Amos Tutuola’s novel, The Palm-Wine Drinkard, narrates the story of an indolent son of a wealthy man who is overtly gratified by his father beyond all conceivable redemption. Out of immense love for the boy, his wealthy father employs a palm-wine tapster to tap palm wine for him every day, so he could drink with his friends to their ravenous full. However, joy has a fragile body that breaks too soon. The impartial pendulum of fate swings, and his father dies. Afterwards, his palm-wine tapster falls from a palm-wine tree and dies as well.

Following the death of his two benefactors, the boy is inevitably exposed to the realities of life. His friends abandon him, and he goes in search of another palm-wine tapster, a journey which leads him to the bush where he encounters gnomes, ghosts and surreal elements. His phantasmal experience shapes his life and inculcates in him the resolve to survive. However, owing to his father’s failure to teach him the ways of hardwork, he is marooned in his search for self-sustenance.

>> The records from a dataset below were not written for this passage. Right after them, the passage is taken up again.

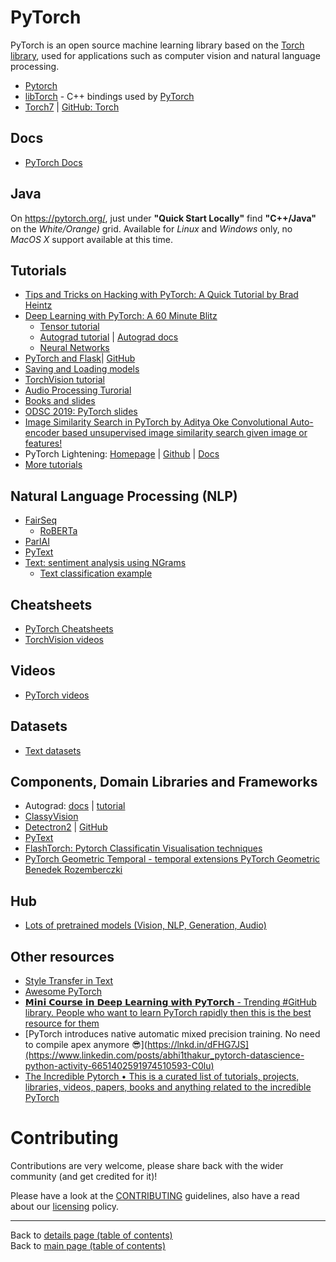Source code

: # PyTorch

PyTorch is an open source machine learning library based on the [Torch library](http://torch.ch/), used for applications such as computer vision and natural language processing.

- [Pytorch](https://pytorch.org/)
- [libTorch](https://pytorch.org/cppdocs/installing.html) - C++ bindings used by [PyTorch](https://pytorch.org/)
- [Torch7](https://github.com/torch/torch7) | [GitHub: Torch](https://github.com/torch)

## Docs

- [PyTorch Docs](https://pytorch.org/docs/stable/index.html)

## Java

On https://pytorch.org/, just under **"Quick Start Locally"** find **"C++/Java"** on the _White/Orange)_ grid. Available for _Linux_ and _Windows_ only, no _MacOS X_ support available at this time. 

## Tutorials

- [Tips and Tricks on Hacking with PyTorch: A Quick Tutorial by Brad Heintz](https://www.youtube.com/watch?v=nwMPwR5TRCA)
- [Deep Learning with PyTorch: A 60 Minute Blitz](https://pytorch.org/tutorials/beginner/deep_learning_60min_blitz.html)
  - [Tensor tutorial](https://pytorch.org/tutorials/beginner/blitz/tensor_tutorial.html#sphx-glr-beginner-blitz-tensor-tutorial-py)
  - [Autograd tutorial](https://pytorch.org/tutorials/beginner/blitz/autograd_tutorial.html#sphx-glr-beginner-blitz-autograd-tutorial-py) | [Autograd docs](https://pytorch.org/docs/stable/autograd.html#function)
  - [Neural Networks](https://pytorch.org/tutorials/beginner/blitz/neural_networks_tutorial.html)
- [PyTorch and Flask](https://pytorch.org/tutorials/intermediate/flask_rest_api_tutorial.html)| [GitHub](https://github.com/avinassh/pytorch-flask-api)
- [Saving and Loading models](https://pytorch.org/tutorials/beginner/saving_loading_models.html)
- [TorchVision tutorial](https://pytorch.org/tutorials/intermediate/torchvision_tutorial.html)
- [Audio Processing Turorial](https://pytorch.org/tutorials/beginner/audio_preprocessing_tutorial.html)
- [Books and slides](https://github.com/bat67/pytorch-tutorials-examples-and-books/tree/master/books-and-slides)
- [ODSC 2019: PyTorch slides](https://github.com/soumith/talks/blob/master/2019-odsc-east-boston/pytorch-ODSC-East-2019.pdf)
- [Image Similarity Search in PyTorch by Aditya Oke Convolutional Auto-encoder based unsupervised image similarity search given image or features!](https://www.linkedin.com/posts/madewithml_machinelearning-artificialintelligence-madewithml-activity-6703312439720730624-4A73)
- PyTorch Lightening: [Homepage](https://pytorchlightning.ai) | [Github](https://github.com/PyTorchLightning/pytorch-lightning) | [Docs](https://pytorch-lightning.readthedocs.io/en/stable/)
- [More tutorials](https://pytorch.org/tutorials/)

## Natural Language Processing (NLP)

- [FairSeq](https://github.com/pytorch/fairseq/)
    - [RoBERTa](https://github.com/pytorch/fairseq/tree/master/examples/roberta)
- [ParlAI](https://github.com/facebookresearch/ParlAI)
- [PyText](https://github.com/facebookresearch/pytext)
- [Text: sentiment analysis using NGrams](https://pytorch.org/tutorials/beginner/text_sentiment_ngrams_tutorial.html) 
  - [Text classification example](https://github.com/pytorch/text/tree/master/examples/text_classification)

## Cheatsheets

- [PyTorch Cheatsheets](https://pytorch.org/tutorials/beginner/ptcheat.html)
- [TorchVision videos](https://www.youtube.com/watch?v=ECaQSXG_MBw)

## Videos

- [PyTorch videos](https://www.youtube.com/channel/UCWXI5YeOsh03QvJ59PMaXFw)

## Datasets

- [Text datasets](https://pytorch.org/text/datasets.html)

## Components, Domain Libraries and Frameworks

- Autograd: [docs](https://pytorch.org/docs/stable/autograd.html#function) | [tutorial](https://pytorch.org/tutorials/beginner/blitz/autograd_tutorial.html)
- [ClassyVision](https://github.com/facebookresearch/ClassyVision)
- [Detectron2](https://ai.facebook.com/blog/-detectron2-a-pytorch-based-modular-object-detection-library-/) | [GitHub](https://github.com/facebookresearch/detectron2)
- [PyText](https://github.com/facebookresearch/PyText)
- [FlashTorch: Pytorch Classificatin Visualisation techniques](https://misaogura.github.io/flashtorch/presentations/ldn-pytorch-meetup/#/)
- [PyTorch Geometric Temporal - temporal extensions PyTorch Geometric Benedek Rozemberczki](https://github.com/benedekrozemberczki/pytorch_geometric_temporal)

## Hub

- [Lots of pretrained models (Vision, NLP, Generation, Audio)](https://pytorch.org/hub/)

## Other resources

- [Style Transfer in Text](https://github.com/fuzhenxin/Style-Transfer-in-Text)
- [Awesome PyTorch](https://github.com/bharathgs/Awesome-pytorch-list)
- [𝗠𝗶𝗻𝗶 𝗖𝗼𝘂𝗿𝘀𝗲 𝗶𝗻 𝗗𝗲𝗲𝗽 𝗟𝗲𝗮𝗿𝗻𝗶𝗻𝗴 𝘄𝗶𝘁𝗵 𝗣𝘆𝗧𝗼𝗿𝗰𝗵 - Trending #GitHub library. People who want to learn PyTorch rapidly then this is the best resource for them](https://www.linkedin.com/posts/ashishpatel2604_github-artificialintelligence-machinelearning-activity-6628665986499338240-tGeg)
- [PyTorch introduces native automatic mixed precision training. No need to compile apex anymore 😎](https://lnkd.in/dFHG7JS](https://www.linkedin.com/posts/abhi1thakur_pytorch-datascience-python-activity-6651402591974510593-C0lu)
- [The Incredible Pytorch • This is a curated list of tutorials, projects, libraries, videos, papers, books and anything related to the incredible PyTorch](https://www.linkedin.com/posts/philipvollet_nlp-machinelearning-deeplearning-activity-6676333739670335489-R31y)

# Contributing

Contributions are very welcome, please share back with the wider community (and get credited for it)!

Please have a look at the [CONTRIBUTING](../CONTRIBUTING.md) guidelines, also have a read about our [licensing](../LICENSE.md) policy.

---

Back to [details page (table of contents)](../README-details.md#misc)<br>
Back to [main page (table of contents)](../README.md)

Not too long ago, President Muhamadu Buhari referred to Nigerian youths as lazy. His reference to youths in his country as a lazy group rightly drew wide condemnation across the country even though his aides tried in vain to do a damage control and befuddle the rest of us with amorphous semantics. The searchlight today turns on Nigerian parents who are equally lazy and therefore fail in their primary responsibilities as parents to raise good children. Although the president may have used the word “lazy” to describe Nigerian youths who are economically unproductive, my reference to lazy parents has nothing to do with parents who are not able to provide for their household. By lazy parents, I mean parents who fail in their basic responsibility to raise their children to become good citizens and in so doing contribute in plaguing the society with ills of innumerable dimensions. Tutuola’s novel, delivered in unconventional English language full of grammatical infelicities captures parental failure and its effect in the life of a child and the larger society. Parental failure is daily interrogated by diverse religion and culture, yet children who grow to become youths and eventual adults manifest abysmal lack of good upbringing which is a direct indictment on millions of those who profess to be parents. The armed robber was not born so, the prostitute, the innately criminal minded, the economic saboteur, the political desperado, the ritual killer and the kidnapper, those established in subterfuge and treachery, sexual predators and paedophiles, they were all born by someone, a father and a mother who abandoned their parental responsibilities. Parents who have failed in their roles to raise their children properly inadvertently unleash mayhem of a monumental proportion on the society. Parents who also, in the guise of pampering their children spoil them to stupor throw into the society untested and half-baked adults who jump ship at the slightest challenge. Such adults resort to all manner of underhand practice to survive and advance the culture of indolence already established by their parents.

Using Tutuola’s novel as a guide, I am going to focus on wealthy and middle-class parents. These kinds of parents occupy various positions in the society and public service which give them the opportunity to sermonize and moralize to a hapless audience over issues of parental responsibility and child development. They junket across the world and hardly have time for their children. Their stale and trite excuse is that money must be made. So, while pursuing the mirage of life, the vanishing illusions of materialism, they abdicate their primary responsibilities of raising their children and outsource these responsibilities to maids, drivers, private lesson teachers, boarding schools and sundry group of people. When they manage to have time with their children, they present a façade of care and love towards them by indulging them with all manner of niceties and unrealistic values of life.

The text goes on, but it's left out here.